* **Aim of the task**
Set out each line from the following listing that includes the word "cdot".

* **Exercise material**
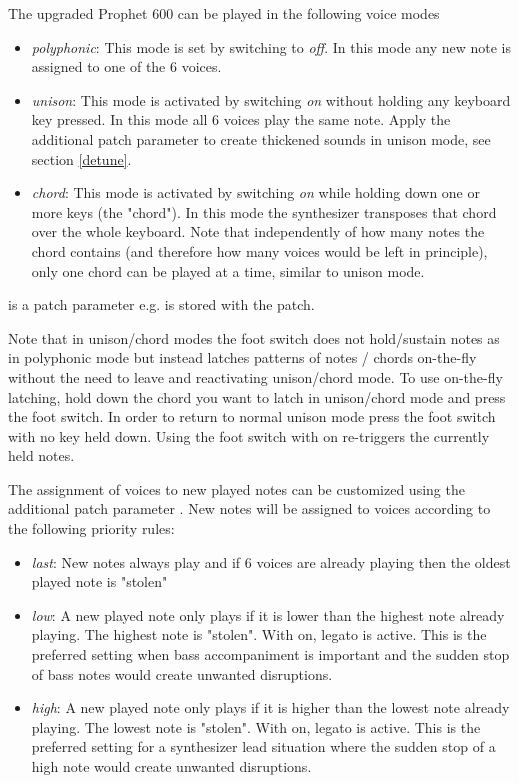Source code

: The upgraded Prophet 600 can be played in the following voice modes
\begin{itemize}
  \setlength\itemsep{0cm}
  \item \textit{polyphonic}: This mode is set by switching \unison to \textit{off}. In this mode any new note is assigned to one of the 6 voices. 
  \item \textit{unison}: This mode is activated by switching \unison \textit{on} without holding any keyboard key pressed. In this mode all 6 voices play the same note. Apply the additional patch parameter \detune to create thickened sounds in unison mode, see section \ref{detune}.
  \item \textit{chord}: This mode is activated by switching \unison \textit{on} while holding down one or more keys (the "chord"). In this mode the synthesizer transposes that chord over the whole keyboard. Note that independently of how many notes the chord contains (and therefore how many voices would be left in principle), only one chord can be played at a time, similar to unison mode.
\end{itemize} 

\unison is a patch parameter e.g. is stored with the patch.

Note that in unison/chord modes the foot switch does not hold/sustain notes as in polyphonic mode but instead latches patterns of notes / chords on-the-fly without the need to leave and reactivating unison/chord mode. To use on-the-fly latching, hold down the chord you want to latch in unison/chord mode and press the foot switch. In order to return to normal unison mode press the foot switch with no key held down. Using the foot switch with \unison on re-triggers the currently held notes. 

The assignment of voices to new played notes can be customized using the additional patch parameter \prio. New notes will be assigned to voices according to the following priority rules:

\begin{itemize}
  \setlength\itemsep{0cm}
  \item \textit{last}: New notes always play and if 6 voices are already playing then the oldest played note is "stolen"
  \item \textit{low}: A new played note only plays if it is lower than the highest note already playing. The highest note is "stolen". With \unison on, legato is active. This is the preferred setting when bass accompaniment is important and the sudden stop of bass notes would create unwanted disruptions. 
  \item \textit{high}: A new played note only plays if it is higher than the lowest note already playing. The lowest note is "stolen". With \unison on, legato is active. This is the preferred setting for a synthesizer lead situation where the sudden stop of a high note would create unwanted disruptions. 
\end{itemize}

==

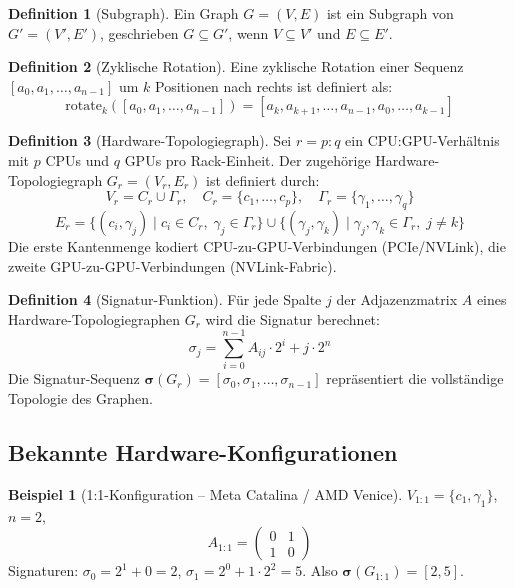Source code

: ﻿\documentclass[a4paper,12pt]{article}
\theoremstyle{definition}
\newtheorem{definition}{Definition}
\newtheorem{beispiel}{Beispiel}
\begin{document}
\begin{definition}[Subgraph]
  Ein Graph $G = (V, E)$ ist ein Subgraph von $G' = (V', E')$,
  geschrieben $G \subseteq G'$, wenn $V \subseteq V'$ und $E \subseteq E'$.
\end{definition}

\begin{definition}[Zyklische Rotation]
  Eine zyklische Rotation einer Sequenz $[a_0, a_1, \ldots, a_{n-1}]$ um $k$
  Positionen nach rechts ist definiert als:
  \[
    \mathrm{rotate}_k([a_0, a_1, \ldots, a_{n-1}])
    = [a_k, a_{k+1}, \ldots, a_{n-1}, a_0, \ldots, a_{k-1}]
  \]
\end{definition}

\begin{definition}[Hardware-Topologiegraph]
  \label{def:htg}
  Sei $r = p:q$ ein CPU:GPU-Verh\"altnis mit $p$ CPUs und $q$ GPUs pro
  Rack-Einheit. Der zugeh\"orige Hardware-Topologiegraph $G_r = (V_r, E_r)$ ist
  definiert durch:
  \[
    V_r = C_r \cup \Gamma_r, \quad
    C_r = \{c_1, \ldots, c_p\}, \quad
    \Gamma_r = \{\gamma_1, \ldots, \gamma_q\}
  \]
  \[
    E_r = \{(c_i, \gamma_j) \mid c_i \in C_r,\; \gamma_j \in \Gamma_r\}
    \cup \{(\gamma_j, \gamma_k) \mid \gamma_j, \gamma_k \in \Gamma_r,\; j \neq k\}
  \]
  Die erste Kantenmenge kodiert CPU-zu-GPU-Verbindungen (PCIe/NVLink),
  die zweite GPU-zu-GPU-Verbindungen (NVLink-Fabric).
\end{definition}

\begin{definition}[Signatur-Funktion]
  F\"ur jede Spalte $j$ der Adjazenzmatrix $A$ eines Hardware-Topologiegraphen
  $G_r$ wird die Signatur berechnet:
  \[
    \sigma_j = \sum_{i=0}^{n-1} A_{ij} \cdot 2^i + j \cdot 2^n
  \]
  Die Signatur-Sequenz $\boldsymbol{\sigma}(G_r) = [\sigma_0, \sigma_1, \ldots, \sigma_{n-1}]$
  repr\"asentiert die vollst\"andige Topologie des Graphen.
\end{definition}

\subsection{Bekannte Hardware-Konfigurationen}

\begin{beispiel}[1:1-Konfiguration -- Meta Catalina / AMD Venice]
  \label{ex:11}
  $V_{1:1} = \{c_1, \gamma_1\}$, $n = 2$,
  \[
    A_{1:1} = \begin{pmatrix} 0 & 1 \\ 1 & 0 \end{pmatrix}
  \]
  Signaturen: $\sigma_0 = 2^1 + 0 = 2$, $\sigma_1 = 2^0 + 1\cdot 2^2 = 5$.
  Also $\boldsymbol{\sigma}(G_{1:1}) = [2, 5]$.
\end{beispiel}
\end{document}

* **Problem solution**
    \sigma_j = \sum_{i=0}^{n-1} A_{ij} \cdot 2^i + j \cdot 2^n
  Signaturen: $\sigma_0 = 2^1 + 0 = 2$, $\sigma_1 = 2^0 + 1\cdot 2^2 = 5$.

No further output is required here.